The entire commentary can be read at:
“Temporary hearings often do not happen for many months,” the report finds. “After the temporary hearing, many more months and possibly years may elapse before the matter reaches the final hearing. By then, the children may have settled into a new home and bonded with new caregivers.” You can imagine the gut-wrenching decisions that necessitated. What if you’re vindicated as a fit parent but your child doesn’t even remember you, or is happy with loving adoptive parents who can better provide for her? Or what if you’re not vindicated? Do you keep fighting, or just hope to form a relationship with your child once she turns 18? There has been much talk of systemic racism since the report’s release, and rightly so: Indigenous families were wildly disproportionately affected by this catastrophe, and while the commission doesn’t have data on Black families, we know they are wildly disproportionately affected by CAS interventions in Toronto. On a purely practical point, Susan Lang’s 2015 review of Motherisk’s hair analysis procedures found the lab did not properly account for the fact that drugs will accumulate in higher concentrations in black hair than in light hair. Oops! But while unconscious bias certainly plays a role, the real determining factor here is poverty, the report concludes — and more to the point, powerlessness. The government screwed over these parents because it could. That’s what governments do. It knew they couldn’t fight back and it knew not many of their powerful fellow citizens would object, because they face no prospect of remotely similar peril. Beaman’s report has all manner of suggestions that Attorney-General Yasir Naqvi promises to take on board.
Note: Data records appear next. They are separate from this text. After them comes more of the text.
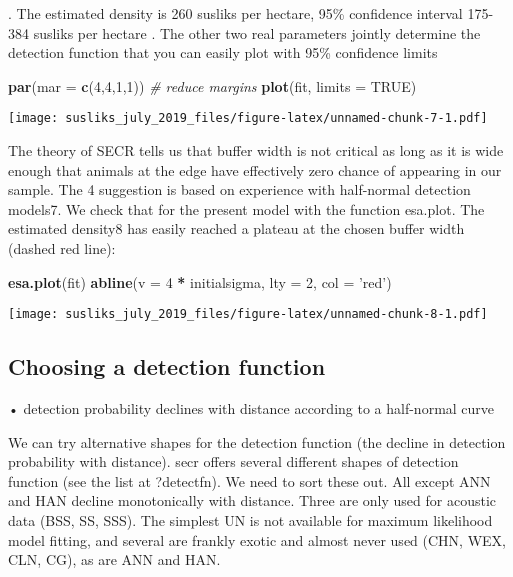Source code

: \documentclass[]{article}
\newenvironment{Shaded}{\begin{snugshade}}{\end{snugshade}}
\newcommand{\CommentTok}[1]{\textcolor[rgb]{0.56,0.35,0.01}{\textit{#1}}}
\newcommand{\DataTypeTok}[1]{\textcolor[rgb]{0.13,0.29,0.53}{#1}}
\newcommand{\DecValTok}[1]{\textcolor[rgb]{0.00,0.00,0.81}{#1}}
\newcommand{\KeywordTok}[1]{\textcolor[rgb]{0.13,0.29,0.53}{\textbf{#1}}}
\newcommand{\NormalTok}[1]{#1}
\newcommand{\OperatorTok}[1]{\textcolor[rgb]{0.81,0.36,0.00}{\textbf{#1}}}
\newcommand{\OtherTok}[1]{\textcolor[rgb]{0.56,0.35,0.01}{#1}}
\newcommand{\StringTok}[1]{\textcolor[rgb]{0.31,0.60,0.02}{#1}}
\begin{document}
. The estimated density is 260 susliks per hectare, 95\% confidence
interval 175-384 susliks per hectare . The other two real parameters
jointly determine the detection function that you can easily plot with
95\% confidence limits

\begin{Shaded}
\begin{Highlighting}[]
\KeywordTok{par}\NormalTok{(}\DataTypeTok{mar =} \KeywordTok{c}\NormalTok{(}\DecValTok{4}\NormalTok{,}\DecValTok{4}\NormalTok{,}\DecValTok{1}\NormalTok{,}\DecValTok{1}\NormalTok{)) }\CommentTok{# reduce margins}
\KeywordTok{plot}\NormalTok{(fit, }\DataTypeTok{limits =} \OtherTok{TRUE}\NormalTok{)}
\end{Highlighting}
\end{Shaded}

\texttt{[image: susliks\_july\_2019\_files/figure-latex/unnamed-chunk-7-1.pdf]}

The theory of SECR tells us that buffer width is not critical as long as
it is wide enough that animals at the edge have effectively zero chance
of appearing in our sample. The 4 suggestion is based on experience with
half-normal detection models7. We check that for the present model with
the function esa.plot. The estimated density8 has easily reached a
plateau at the chosen buffer width (dashed red line):

\begin{Shaded}
\begin{Highlighting}[]
\KeywordTok{esa.plot}\NormalTok{(fit)}
\KeywordTok{abline}\NormalTok{(}\DataTypeTok{v =} \DecValTok{4} \OperatorTok{*}\StringTok{ }\NormalTok{initialsigma, }\DataTypeTok{lty =} \DecValTok{2}\NormalTok{, }\DataTypeTok{col =} \StringTok{'red'}\NormalTok{)}
\end{Highlighting}
\end{Shaded}

\texttt{[image: susliks\_july\_2019\_files/figure-latex/unnamed-chunk-8-1.pdf]}

\hypertarget{choosing-a-detection-function}{%
\subsection{Choosing a detection
function}\label{choosing-a-detection-function}}

• detection probability declines with distance according to a
half-normal curve

We can try alternative shapes for the detection function (the decline in
detection probability with distance). secr offers several different
shapes of detection function (see the list at ?detectfn). We need to
sort these out. All except ANN and HAN decline monotonically with
distance. Three are only used for acoustic data (BSS, SS, SSS). The
simplest UN is not available for maximum likelihood model fitting, and
several are frankly exotic and almost never used (CHN, WEX, CLN, CG), as
are ANN and HAN.
\end{document}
None should have been necessary in a civilized society such as Ontario purports to be. Naqvi signalled this week he might be open to “compensating” affected parents, as well he should. But you can’t compensate in any meaningful way for stealing someone’s kid under false pretences and then spending the kid’s entire childhood litigating it. Basically, as it stands, Ontario is unequipped to take people’s children away and offer them any guarantee of swift due process. Until such time as it is so equipped, except in the most extreme of cases, it should get out of the child-snatching business altogether."